Further, as David Recordon, one of Facebook's lead developers states:
The web started as a collection of documents, but people are becoming even more important.
The sum translation of all of these points: The web is no longer about finding things for you. The web is for finding out things about you. You connected to it on Facebook, that must mean you want people to know it about you.

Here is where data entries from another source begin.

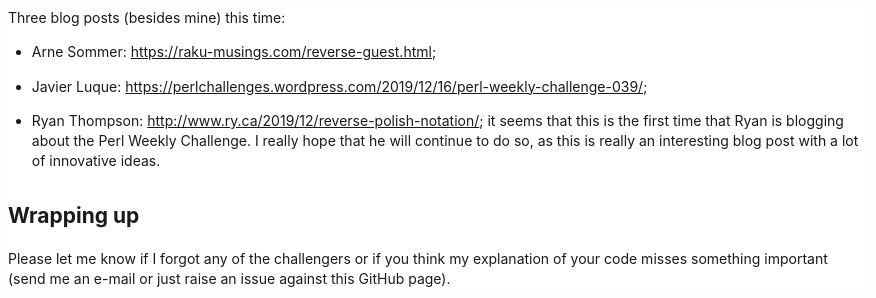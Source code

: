 Three blog posts (besides mine) this time:

* Arne Sommer: https://raku-musings.com/reverse-guest.html;

* Javier Luque: https://perlchallenges.wordpress.com/2019/12/16/perl-weekly-challenge-039/;

* Ryan Thompson: http://www.ry.ca/2019/12/reverse-polish-notation/; it seems that this is the first time that Ryan is blogging about the Perl Weekly Challenge. I really hope that he will continue to do so, as this is really an interesting blog post with a lot of innovative ideas.

## Wrapping up

Please let me know if I forgot any of the challengers or if you think my explanation of your code misses something important (send me an e-mail or just raise an issue against this GitHub page).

These claims seem outrageous when stated so directly. Why would Facebook make them, albeit not so directly? My bet is that you need look no further than their economics. Holders of ad inventory like Google and Facebook are paid when the ads are clicked. Click through rates on the kind of content ads Facebook shows are 1/10 what they are on the kind of search ads Google shows. Data indicate that Facebook is about on par with Google in terms of number of visitors, at least in the US. Are we to then infer from the click through rates that Facebook revenues are 1/10 those of Google? That might be going a little too far, but it does suggest that Facebook's revenues are vastly inferior to those of Google but likely with similar infrastructure costs given the similar volumes of traffic.
In other words, it sounds like there's a big profit disparity between Facebook and Google.
Big profit disparities are tough for losing competitors to sustain over the long haul and still remain viable. Therefore, Facebook must be looking for an alternative revenue model. One seemingly promising option would be for Facebook to do exactly what it is doing now, leverage the information it has about its users' connections. That information can be used to launch and sustain viral marketing campaigns, something that is really not possible in a search marketing context like Google's. Further, well executed viral campaigns can be highly valuable to companies who will be willing to pay for the wherewithal to conduct them.
Will it work? It's tough to say. People go to a spot like Facebook to socialize, not be marketed to. The beacon controversy of a few years ago suggests that once people see the social space manipulated toward commercial ends, they won't like it any more. It strikes me that this strategy could be a bit of a hail Mary.